C’est vrai, c’est vrai : je ne consacre pas de posts à des saisons entières. Ou disons qu’aucun de mes posts ne s’intitule ou ne comporte de tag « Bilan de saison » [edit : maintenant si !]. Tout simplement parce qu’en général, lorsque j’ai vu une saison, je ne ressens pas nécessairement le besoin d’en faire un bilan (même si ça s’est quand même déjà produit), une rétrospective, appelez cela comme vous voulez. De la même façon, on ne trouve pas sur ce blog de review épisode par épisode mais plutôt des posts, çà et là, consacrés à un épisode ou une suite d’épisodes qui m’ont marquée, fait réagir ou déclenché une forme de réflexion ou une autre. Mes visionnages s’inscrivent dans l’intégralité de ma consommation téléphagique, et pas en tant que série prise individuellement (ce qui explique également qu’il soit rare que je ne mentionne qu’une série dans un post, les tags sont assez parlants à cet égard).
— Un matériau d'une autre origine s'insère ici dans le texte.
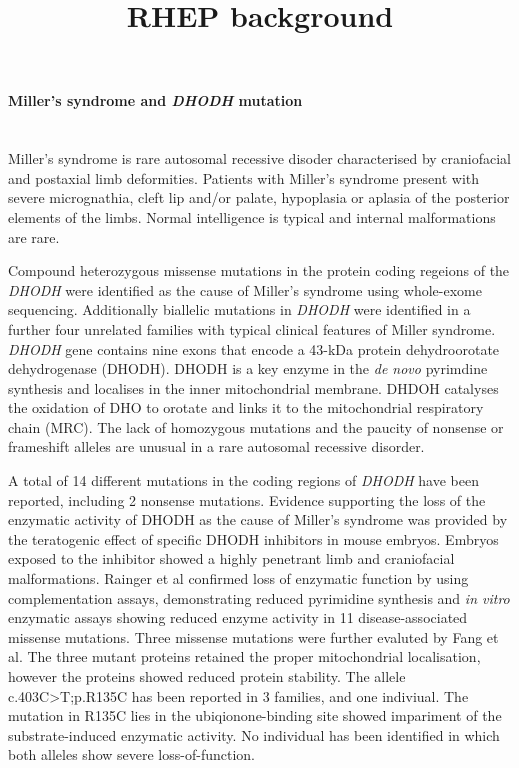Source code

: \documentclass[12pt]{article}
\title{RHEP background}
\date{}
\begin{document}
	\maketitle
\paragraph{Miller's syndrome and \textit{DHODH} mutation}
~\\ Miller's syndrome is rare autosomal recessive disoder characterised by craniofacial and postaxial limb deformities. Patients with Miller's syndrome present with severe micrognathia, cleft lip and/or palate, hypoplasia or aplasia of the posterior elements of the limbs. Normal intelligence is typical and internal malformations are rare.

Compound heterozygous missense mutations in the protein coding regeions of the \textit{DHODH} were identified as the cause of Miller's syndrome using whole-exome sequencing. Additionally biallelic mutations in \textit{DHODH} were identified in a further four unrelated families with typical clinical features of Miller syndrome.  \textit{DHODH} gene contains nine exons that encode a 43-kDa protein dehydroorotate dehydrogenase (DHODH). DHODH is a key enzyme in the \textit{de novo} pyrimdine synthesis and  localises in the inner mitochondrial membrane. DHDOH catalyses the oxidation of DHO to orotate and links it to the mitochondrial respiratory chain (MRC). The lack of homozygous mutations and the paucity of nonsense or frameshift alleles are unusual in a rare autosomal recessive disorder. 

A total of 14 different mutations in the coding regions of \textit{DHODH} have been reported, including 2 nonsense mutations. Evidence supporting the loss of the enzymatic activity of DHODH as the cause of Miller's syndrome was provided by the teratogenic effect of specific DHODH inhibitors in mouse embryos. Embryos exposed to the inhibitor showed a highly penetrant limb and craniofacial malformations. Rainger et al confirmed loss of enzymatic function by using complementation assays, demonstrating reduced pyrimidine synthesis and \textit{in vitro} enzymatic assays showing reduced enzyme activity in 11 disease-associated missense mutations. Three missense mutations were further evaluted by Fang et al. The three mutant proteins retained the proper mitochondrial localisation, however the proteins showed reduced protein stability. The allele c.403C>T;p.R135C has been reported in 3 families, and one indiviual. The mutation in R135C lies in the ubiqionone-binding site showed impariment of the substrate-induced enzymatic activity. No individual has been identified in which both alleles show severe loss-of-function.  
\end{document}
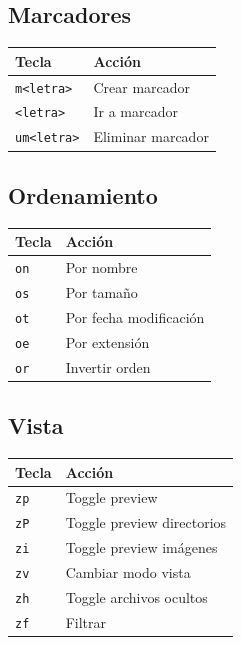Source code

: \documentclass[
  doc,
  floatsintext,
  longtable,
  a4paper,
  nolmodern,
  notxfonts,
  notimes,
  12pt,
  colorlinks=true,linkcolor=blue,citecolor=blue,urlcolor=blue]{apa7}
\newcounter{none} %
\begin{document}
\subsection{Marcadores}\label{marcadores}

{\def\LTcaptype{none} %
\begin{longtable}[]{@{}ll@{}}
\toprule\noalign{}
Tecla & Acción \\
\midrule\noalign{}
\endhead
\bottomrule\noalign{}
\endlastfoot
\texttt{m\textless{}letra\textgreater{}} & Crear marcador \\
\texttt{\textquotesingle{}\textless{}letra\textgreater{}} & Ir a
marcador \\
\texttt{um\textless{}letra\textgreater{}} & Eliminar marcador \\
\end{longtable}
}

\subsection{Ordenamiento}\label{ordenamiento-1}

{\def\LTcaptype{none} %
\begin{longtable}[]{@{}ll@{}}
\toprule\noalign{}
Tecla & Acción \\
\midrule\noalign{}
\endhead
\bottomrule\noalign{}
\endlastfoot
\texttt{on} & Por nombre \\
\texttt{os} & Por tamaño \\
\texttt{ot} & Por fecha modificación \\
\texttt{oe} & Por extensión \\
\texttt{or} & Invertir orden \\
\end{longtable}
}

\subsection{Vista}\label{vista}

{\def\LTcaptype{none} %
\begin{longtable}[]{@{}ll@{}}
\toprule\noalign{}
Tecla & Acción \\
\midrule\noalign{}
\endhead
\bottomrule\noalign{}
\endlastfoot
\texttt{zp} & Toggle preview \\
\texttt{zP} & Toggle preview directorios \\
\texttt{zi} & Toggle preview imágenes \\
\texttt{zv} & Cambiar modo vista \\
\texttt{zh} & Toggle archivos ocultos \\
\texttt{zf} & Filtrar \\
\end{longtable}
}
\end{document}
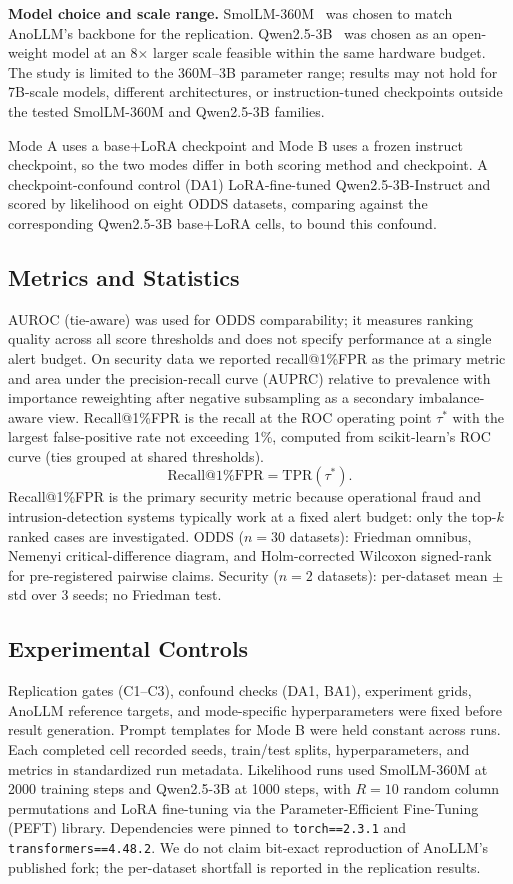 \documentclass[conference]{IEEEtran}
\begin{document}
\textbf{Model choice and scale range.}
SmolLM-360M~\cite{allal2024smollm} was chosen to match AnoLLM's backbone for the replication.
Qwen2.5-3B~\cite{qwen2025qwen25} was chosen as an open-weight model at an 8$\times$ larger scale feasible within the same hardware budget. The study is limited to the 360M--3B parameter range; results may not hold for 7B-scale models, different architectures, or instruction-tuned checkpoints outside the tested SmolLM-360M and Qwen2.5-3B families.

Mode A uses a base+LoRA checkpoint and Mode B uses a frozen instruct checkpoint, so the two modes differ in both scoring method and checkpoint.
A checkpoint-confound control (DA1) LoRA-fine-tuned Qwen2.5-3B-Instruct and scored by likelihood on eight ODDS datasets, comparing against the corresponding Qwen2.5-3B base+LoRA cells, to bound this confound.

\subsection{Metrics and Statistics}
AUROC (tie-aware) was used for ODDS comparability; it measures ranking quality across all score thresholds and does not specify performance at a single alert budget.
On security data we reported recall@1\%FPR as the primary metric and area under the precision-recall curve (AUPRC) relative to prevalence with importance reweighting after negative subsampling as a secondary imbalance-aware view.
Recall@1\%FPR is the recall at the ROC operating point $\tau^*$ with the largest false-positive rate not exceeding 1\%, computed from scikit-learn's ROC curve (ties grouped at shared thresholds).
\begin{equation}
\text{Recall@1\%FPR}=\mathrm{TPR}(\tau^*).
\end{equation}
Recall@1\%FPR is the primary security metric because operational fraud and intrusion-detection systems typically work at a fixed alert budget: only the top-$k$ ranked cases are investigated.
ODDS ($n=30$ datasets): Friedman omnibus, Nemenyi critical-difference diagram, and Holm-corrected Wilcoxon signed-rank for pre-registered pairwise claims.
Security ($n=2$ datasets): per-dataset mean $\pm$ std over 3 seeds; no Friedman test.

\subsection{Experimental Controls}
Replication gates (C1--C3), confound checks (DA1, BA1), experiment grids, AnoLLM reference targets, and mode-specific hyperparameters were fixed before result generation.
Prompt templates for Mode B were held constant across runs.
Each completed cell recorded seeds, train/test splits, hyperparameters, and metrics in standardized run metadata.
Likelihood runs used SmolLM-360M at 2000 training steps and Qwen2.5-3B at 1000 steps, with $R=10$ random column permutations and LoRA fine-tuning via the Parameter-Efficient Fine-Tuning (PEFT) library.
Dependencies were pinned to \texttt{torch==2.3.1} and \texttt{transformers==4.48.2}.
We do not claim bit-exact reproduction of AnoLLM's published fork; the per-dataset shortfall is reported in the replication results.
\end{document}

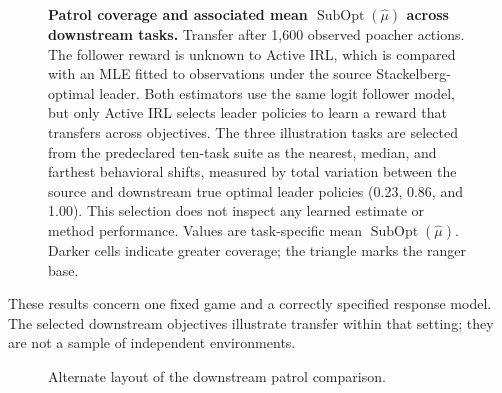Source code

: \begin{figure}[t]
  \centering
  \caption{\textbf{Patrol coverage and associated mean
  $\operatorname{SubOpt}(\hat\mu)$ across downstream tasks.} Transfer after
  1,600 observed poacher actions. The follower reward is unknown to Active IRL,
  which is compared with an MLE fitted to observations under the source
  Stackelberg-optimal leader. Both estimators use the same logit follower model, but only Active IRL
  selects leader policies to learn a reward that transfers across objectives.
  The three illustration tasks are selected from the predeclared ten-task suite
  as the nearest, median, and farthest behavioral shifts, measured by total
  variation between the source and downstream true optimal leader policies
  (0.23, 0.86, and 1.00). This selection does not inspect any learned estimate
  or method performance. Values are task-specific mean
  $\operatorname{SubOpt}(\hat\mu)$. Darker
  cells indicate greater coverage; the triangle marks the ranger base.}
  \label{fig:downstream-transfer}
\end{figure}

These results concern one fixed game and a correctly specified response model.
The selected downstream objectives illustrate transfer within that setting;
they are not a sample of independent environments.

\begin{figure}[p]
  \centering
  \resizebox{\textwidth}{!}{%
  }
  \caption{Alternate layout of the downstream patrol comparison.}
\end{figure}
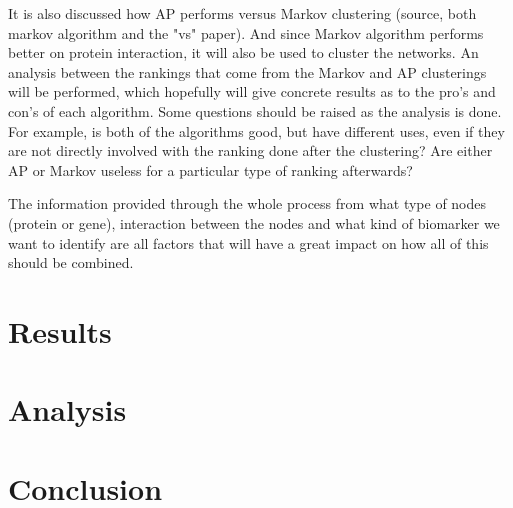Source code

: \documentclass[UKenglish,11pt,a4paper]{article}
\begin{document}
It is also discussed how AP performs versus Markov clustering (source, both markov algorithm and the "vs" paper). And
since Markov algorithm performs better on protein interaction, it will also be used to cluster the networks. An analysis
between the rankings that come from the Markov and AP clusterings will be performed, which hopefully will give concrete
results as to the pro's and con's of each algorithm. Some questions should be raised as the analysis is done. For
example, is both of the algorithms good, but have different uses, even if they are not directly involved with the
ranking done after the clustering? Are either AP or Markov useless for a particular type of ranking afterwards?

The information provided through the whole process from what type of nodes (protein or gene), interaction between the
nodes and what kind of biomarker we want to identify are all factors that will have a great impact on how all of this
should be combined.
\part{Results}

\part{Analysis}

\part{Conclusion}

\backmatter{}
\printbibliography
\end{document}
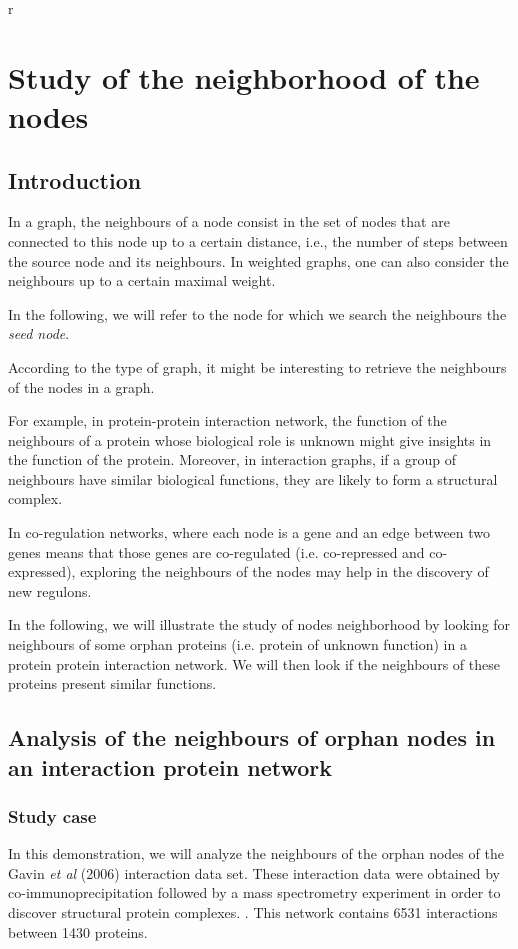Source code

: r\chapter{Study of the neighborhood of the nodes}

\section{Introduction}
In a graph, the neighbours of a node consist in the set of nodes that are connected
to this node up to a certain distance, i.e., the number of steps
between the source node and its neighbours. In weighted graphs, one can also consider the neighbours up to 
a certain maximal weight.

In the following, we will refer to the node for which we search the neighbours the \textit{seed node}.

According to the type of graph, it might be 
interesting to retrieve the neighbours of the nodes in a graph.

For example, in protein-protein interaction network, the function of the neighbours of a protein whose
biological role is unknown might give insights in the function of the protein.
Moreover, in interaction graphs, if a group of neighbours have similar biological functions, they are likely to
form a structural complex.

In co-regulation networks, where each node is a gene and an edge between two genes means that those genes are
co-regulated (i.e. co-repressed and co-expressed), exploring the neighbours of the nodes may help in the discovery of 
new regulons.

In the following, we will illustrate the study of nodes neighborhood by looking for neighbours of some orphan proteins (i.e. protein of unknown function)  in a protein protein interaction network. We will then look if the neighbours of these proteins present similar functions.

\section{Analysis of the neighbours of orphan nodes in an interaction protein network}
\subsection{Study case}

In this demonstration, we will analyze the neighbours of the orphan nodes of the 
Gavin \textit{et al} (2006) interaction data set. These interaction data were obtained
by co-immunoprecipitation followed by a mass spectrometry experiment in order to
discover structural protein complexes. \cite{Gavin2006}. 
This network contains 6531 interactions between 1430
proteins.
Je conçois que ce soit un peu étrange, quand la plupart des autres blogs téléphagiques sont si structurés. Simplement ça me semble impossible : parce que je ne me sens pas assez rigoureuse, parce que je ne me sens pas assez régulière, parce que je n’aime pas donner de spoilers dans un post (j’essaye d’éviter mais quand on parle de toute une saison, comment faire ?), et parce que tout simplement je n’aime pas m’obliger à me concentrer sur une saison comme s’il s’agissait d’une entité à part entière.
Mais je vais essayer de vous proposer quand même, une fois de temps en temps, en tous cas plus souvent qu’avant, une vue d’ensemble résultant du visionnage d’une saison et/ou d’une série, quand l’humeur s’y prêtera ou que je le jugerai possible.
En l’occurrence, pendant cette saison hivernale, je vous ai peu voire pas parlé de dorama, rapport au fait que déjà la saison était assez peu appétissante dans l’ensemble, et aussi parce qu’elle a coïncidé avec une forte baisse de ma motivation, qui s’est traduite par plein d’autres conséquences pour mes visionnages, et donc ce blog.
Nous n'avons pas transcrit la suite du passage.